Agrimony   Click to listen highlighted text! Agrimony – (Vaccinium myrtillus)  aka: Bilberry, Huckleberry, Whortleberry, to name a few. Its Greek name, Argemone, meaning “that which heals the eye”

The herb was used by the Kashaya Pomo in Northern California for diabetes and eye disorders. Mentioned in many older texts in Buryatia, Europe, China as an herb valuable for it’s powerful ability to correct many diseases of the digestive system, circulatory system and eyes.

The English use it to make a delicious “spring” or “diet” drink for purifying the blood.

Agrimony Uses:

Agrimony HerbIt is considered an especially useful tonic for aiding recovery from winter colds and fevers. Agrimony is also said to aid in liver, kidney, and stomach problems.

As agrimony also offers an astringent action, frequently used as an herbal mouthwash and gargle ingredient, and externally in the form of a lotion to minor sores and ulcers. It has also been recommended, as a strong decoction, to cure sores, blemishes, and pimples.

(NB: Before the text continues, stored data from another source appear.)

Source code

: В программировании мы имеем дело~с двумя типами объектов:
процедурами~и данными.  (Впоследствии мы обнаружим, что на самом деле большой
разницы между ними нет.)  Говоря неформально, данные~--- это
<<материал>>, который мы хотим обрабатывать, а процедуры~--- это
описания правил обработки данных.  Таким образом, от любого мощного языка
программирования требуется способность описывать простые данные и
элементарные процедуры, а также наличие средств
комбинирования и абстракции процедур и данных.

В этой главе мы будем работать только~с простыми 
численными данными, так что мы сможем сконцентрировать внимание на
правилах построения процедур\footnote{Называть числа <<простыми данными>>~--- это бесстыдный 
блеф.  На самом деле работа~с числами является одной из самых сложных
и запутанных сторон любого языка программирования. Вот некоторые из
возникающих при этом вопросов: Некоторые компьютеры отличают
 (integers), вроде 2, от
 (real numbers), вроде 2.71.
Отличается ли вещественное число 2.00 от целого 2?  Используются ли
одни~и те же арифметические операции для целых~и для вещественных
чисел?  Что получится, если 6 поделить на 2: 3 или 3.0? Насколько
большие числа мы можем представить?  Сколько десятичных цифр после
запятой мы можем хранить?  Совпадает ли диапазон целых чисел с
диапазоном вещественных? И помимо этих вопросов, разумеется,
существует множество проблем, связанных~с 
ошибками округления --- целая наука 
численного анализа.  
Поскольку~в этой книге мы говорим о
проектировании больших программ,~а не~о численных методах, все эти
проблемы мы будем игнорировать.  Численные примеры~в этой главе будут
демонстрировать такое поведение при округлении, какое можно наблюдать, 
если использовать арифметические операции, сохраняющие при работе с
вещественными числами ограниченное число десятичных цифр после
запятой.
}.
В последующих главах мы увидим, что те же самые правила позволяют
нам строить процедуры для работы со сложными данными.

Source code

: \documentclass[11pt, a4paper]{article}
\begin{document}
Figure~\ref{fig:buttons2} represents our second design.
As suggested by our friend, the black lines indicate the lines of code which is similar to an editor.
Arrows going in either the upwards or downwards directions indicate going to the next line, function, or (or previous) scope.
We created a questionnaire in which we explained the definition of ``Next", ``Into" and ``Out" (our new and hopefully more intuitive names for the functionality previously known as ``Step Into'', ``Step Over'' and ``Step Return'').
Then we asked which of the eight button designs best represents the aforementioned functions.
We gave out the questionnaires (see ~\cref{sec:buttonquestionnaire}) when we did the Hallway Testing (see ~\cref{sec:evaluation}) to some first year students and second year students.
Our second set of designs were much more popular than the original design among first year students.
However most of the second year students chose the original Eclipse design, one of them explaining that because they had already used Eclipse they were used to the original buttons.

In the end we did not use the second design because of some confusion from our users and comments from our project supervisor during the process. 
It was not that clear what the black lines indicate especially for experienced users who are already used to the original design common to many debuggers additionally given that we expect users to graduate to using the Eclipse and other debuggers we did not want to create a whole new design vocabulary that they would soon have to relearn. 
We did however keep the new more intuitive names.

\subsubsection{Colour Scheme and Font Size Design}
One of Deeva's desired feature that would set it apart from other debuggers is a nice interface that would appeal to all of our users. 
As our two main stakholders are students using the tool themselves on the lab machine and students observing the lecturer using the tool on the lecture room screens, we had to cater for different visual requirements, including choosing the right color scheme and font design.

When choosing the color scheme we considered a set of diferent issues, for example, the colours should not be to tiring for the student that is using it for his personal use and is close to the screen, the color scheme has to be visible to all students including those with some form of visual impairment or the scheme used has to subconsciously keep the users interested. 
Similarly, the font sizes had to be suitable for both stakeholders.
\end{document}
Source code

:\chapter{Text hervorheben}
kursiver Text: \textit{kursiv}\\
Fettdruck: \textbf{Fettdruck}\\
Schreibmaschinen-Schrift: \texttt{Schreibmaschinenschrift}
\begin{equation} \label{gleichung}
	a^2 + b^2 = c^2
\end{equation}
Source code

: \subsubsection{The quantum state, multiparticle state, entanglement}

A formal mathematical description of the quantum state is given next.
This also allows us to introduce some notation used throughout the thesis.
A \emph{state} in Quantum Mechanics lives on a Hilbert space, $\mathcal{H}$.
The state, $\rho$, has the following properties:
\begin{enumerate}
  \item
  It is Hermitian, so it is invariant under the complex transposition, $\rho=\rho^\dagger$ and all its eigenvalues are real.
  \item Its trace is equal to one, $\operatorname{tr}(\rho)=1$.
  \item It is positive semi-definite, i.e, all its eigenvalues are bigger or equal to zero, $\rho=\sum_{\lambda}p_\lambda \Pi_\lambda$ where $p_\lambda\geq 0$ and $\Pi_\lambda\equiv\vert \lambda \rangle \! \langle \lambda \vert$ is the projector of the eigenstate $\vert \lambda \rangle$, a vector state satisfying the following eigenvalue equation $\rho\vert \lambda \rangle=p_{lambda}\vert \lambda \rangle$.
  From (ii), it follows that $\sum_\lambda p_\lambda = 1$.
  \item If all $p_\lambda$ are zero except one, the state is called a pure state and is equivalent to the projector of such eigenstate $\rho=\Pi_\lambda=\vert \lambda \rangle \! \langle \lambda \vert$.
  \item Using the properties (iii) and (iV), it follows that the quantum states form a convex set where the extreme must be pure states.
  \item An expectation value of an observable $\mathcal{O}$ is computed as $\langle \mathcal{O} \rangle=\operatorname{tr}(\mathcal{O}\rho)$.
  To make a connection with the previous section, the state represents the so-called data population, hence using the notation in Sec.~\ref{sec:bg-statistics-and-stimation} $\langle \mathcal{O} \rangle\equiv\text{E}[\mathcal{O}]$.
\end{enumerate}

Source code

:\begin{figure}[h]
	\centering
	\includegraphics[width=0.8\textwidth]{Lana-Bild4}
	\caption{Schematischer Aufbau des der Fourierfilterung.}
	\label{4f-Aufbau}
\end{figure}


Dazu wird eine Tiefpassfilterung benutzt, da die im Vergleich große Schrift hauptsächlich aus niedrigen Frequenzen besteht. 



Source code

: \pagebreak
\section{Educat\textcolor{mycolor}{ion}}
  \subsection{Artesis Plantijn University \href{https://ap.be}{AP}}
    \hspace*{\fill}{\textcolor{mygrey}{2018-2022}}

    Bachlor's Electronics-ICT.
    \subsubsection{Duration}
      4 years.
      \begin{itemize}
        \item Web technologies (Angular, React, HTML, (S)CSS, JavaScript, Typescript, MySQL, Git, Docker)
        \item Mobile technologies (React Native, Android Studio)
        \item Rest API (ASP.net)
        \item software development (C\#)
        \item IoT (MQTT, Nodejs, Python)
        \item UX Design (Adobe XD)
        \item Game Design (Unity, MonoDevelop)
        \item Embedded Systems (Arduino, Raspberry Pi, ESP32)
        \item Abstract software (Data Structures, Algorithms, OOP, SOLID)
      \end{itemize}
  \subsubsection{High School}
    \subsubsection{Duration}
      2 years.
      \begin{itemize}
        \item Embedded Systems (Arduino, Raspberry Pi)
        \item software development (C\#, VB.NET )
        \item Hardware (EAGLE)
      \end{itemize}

Agrimony can be used in various ways, but its use as a tea may be the most common and is said to be a gentle blood purifier.

The Herb:

Agrimony is a rose-family herb that grows among hedges and fences all over England. The herb has a unique, pleasant aroma that is similar to that of apricots but is not as sweet.

Countries of Origin: Europe, Africa, Asia, North America

Constituents of Agrimony:

Agrimony contains tanin and a volatile, essential oil. Its many helpful plant components that help the body eliminate waste. Tannins, flavan-3-ols, flavonols, flavones, and phenolic acids are examples of antioxidants that have a therapeutic impact. These chemicals have also been shown to have anti-inflammatory and analgesic properties.

Parts Used:

Flowers and leaves.


Infuse 1 teaspoon dried agrimony root, leaves, or flowers in cup of boiling water for 15 minutes. Strain and flavor with honey and a little licorice root if desired. Take up to 1 cup per day.


Not recommended for use in pregnancy or breast feeding. No other precautions have been reported. Always seek the advice of a qualified medical professional.